Cats are repositories of Wisdom and of Magic.
Cats are the philosophers' teachers.
And these things are true of all cats, the Black,
the Tortoiseshell, the White,
The Marmalade Tom, the Tabby, the subtle
Siamese of bevelled features.
Dogs, on the other hand, fawn, and
should be shot on sight. (J. Whitworth)
♦ Vocabulary
foolhardiness: a foolish disregard for danger
favoured of: preferred by
carousing: wild and noisy merriment (usually while drinking)
crook: hidden corner
repository: place of storage
Tortoiseshell: cat with fur coloured black, orange and cream
Marmalade: cat with fur coloured like orange marmalade
Tom: male cat
Tabby: cat with striped fur
Siamese: a cat with short grey/brown fur and blue eyes
bevelled: slanting
fawn: to show affection, usually in a servile way
on sight: at the moment of seeing them
♦ First Reaction
Do you think this poem is anything more than a joke? If it seems to you to make a serious point, can you say what that point is? Do you prefer cats or dogs?
♦ Close Reading
1. Which of the following would you choose as a summary of the poem:
an attack on dogs
a defence and celebration of cats
a defence and celebration of dogs
One of the forms of dishonest arguments is describing things in emotive language, i. e. in words with emotional connotations. An example of this is the word «fawn» – to show delight or fondness by wagging the tail, whining, etc. as a dog does. Do you think the neutral «show affection» would have made the idea of shooting the dogs sound vicious and inhuman? Find two other examples of emotive language units in the poem.

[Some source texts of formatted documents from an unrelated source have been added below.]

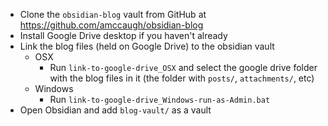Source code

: - Clone the `obsidian-blog` vault from GitHub at https://github.com/amccaugh/obsidian-blog
- Install Google Drive desktop if you haven't already
- Link the blog files (held on Google Drive) to the obsidian vault
	- OSX
		- Run `link-to-google-drive_OSX` and select the google drive folder with the blog files in it (the folder with `posts/`, `attachments/`, etc)
	- Windows
		- Run `link-to-google-drive_Windows-run-as-Admin.bat`
- Open Obsidian and add `blog-vault/` as a vault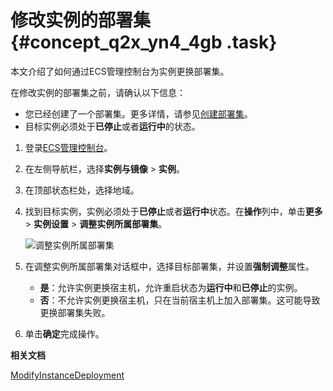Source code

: # 修改实例的部署集 {#concept_q2x_yn4_4gb .task}

本文介绍了如何通过ECS管理控制台为实例更换部署集。

在修改实例的部署集之前，请确认以下信息：

-   您已经创建了一个部署集。更多详情，请参见[创建部署集](../intl.zh-CN/部署与弹性/部署集/创建部署集.md#)。
-   目标实例必须处于**已停止**或者**运行中**的状态。

1.  登录[ECS管理控制台](https://ecs.console.aliyun.com)。
2.  在左侧导航栏，选择**实例与镜像** \> **实例**。
3.  在顶部状态栏处，选择地域。
4.  找到目标实例，实例必须处于**已停止**或者**运行中**状态。在**操作**列中，单击**更多** \> **实例设置** \> **调整实例所属部署集**。 

    ![调整实例所属部署集](http://static-aliyun-doc.oss-cn-hangzhou.aliyuncs.com/assets/img/21509/156758158112236_zh-CN.png)

5.  在调整实例所属部署集对话框中，选择目标部署集，并设置**强制调整**属性。 
    -   **是**：允许实例更换宿主机，允许重启状态为**运行中**和**已停止**的实例。
    -   **否**：不允许实例更换宿主机，只在当前宿主机上加入部署集。这可能导致更换部署集失败。
6.  单击**确定**完成操作。

**相关文档**  


[ModifyInstanceDeployment](../intl.zh-CN/API参考/部署集/ModifyInstanceDeployment.md#)

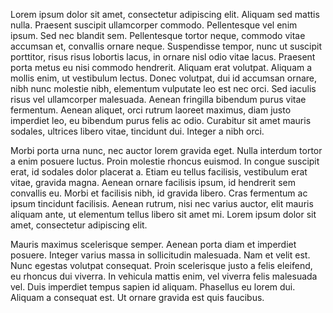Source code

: Lorem ipsum dolor sit amet, consectetur adipiscing elit. Aliquam sed mattis nulla. Praesent suscipit ullamcorper commodo. Pellentesque vel enim ipsum. Sed nec blandit sem. Pellentesque tortor neque, commodo vitae accumsan et, convallis ornare neque. Suspendisse tempor, nunc ut suscipit porttitor, risus risus lobortis lacus, in ornare nisl odio vitae lacus. Praesent porta metus eu nisi commodo hendrerit. Aliquam erat volutpat. Aliquam a mollis enim, ut vestibulum lectus. Donec volutpat, dui id accumsan ornare, nibh nunc molestie nibh, elementum vulputate leo est nec orci. Sed iaculis risus vel ullamcorper malesuada. Aenean fringilla bibendum purus vitae fermentum. Aenean aliquet, orci rutrum laoreet maximus, diam justo imperdiet leo, eu bibendum purus felis ac odio. Curabitur sit amet mauris sodales, ultrices libero vitae, tincidunt dui. Integer a nibh orci.

Morbi porta urna nunc, nec auctor lorem gravida eget. Nulla interdum tortor a enim posuere luctus. Proin molestie rhoncus euismod. In congue suscipit erat, id sodales dolor placerat a. Etiam eu tellus facilisis, vestibulum erat vitae, gravida magna. Aenean ornare facilisis ipsum, id hendrerit sem convallis eu. Morbi et facilisis nibh, id gravida libero. Cras fermentum ac ipsum tincidunt facilisis. Aenean rutrum, nisi nec varius auctor, elit mauris aliquam ante, ut elementum tellus libero sit amet mi. Lorem ipsum dolor sit amet, consectetur adipiscing elit.

Mauris maximus scelerisque semper. Aenean porta diam et imperdiet posuere. Integer varius massa in sollicitudin malesuada. Nam et velit est. Nunc egestas volutpat consequat. Proin scelerisque justo a felis eleifend, eu rhoncus dui viverra. In vehicula mattis enim, vel viverra felis malesuada vel. Duis imperdiet tempus sapien id aliquam. Phasellus eu lorem dui. Aliquam a consequat est. Ut ornare gravida est quis faucibus.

What are archaic words? John Whitworth (b. 1945) uses a number of archaisms in the poem: most clean, persons, servants to no man, favoured of, carousing, Wisdom, Magic (use of capital letters) , philosophers (old sense of the word). Why do you think he does it? How do these archaisms contribute to the sense of shock that comes in the last two lines?
Find the antonyms of the following words:
a) unpleasantness b) gross c) cowardly d) awkward e) caution f) filthy g) expansive h) heavy.
5. What do we call words that have multiple meanings? The word «delicate» is realized in its two meanings simultaneously in the poem: 1) soft or tender when touched; and 2) very carefully made or formed, fine, exquisite. In what meaning is the word «nature» used?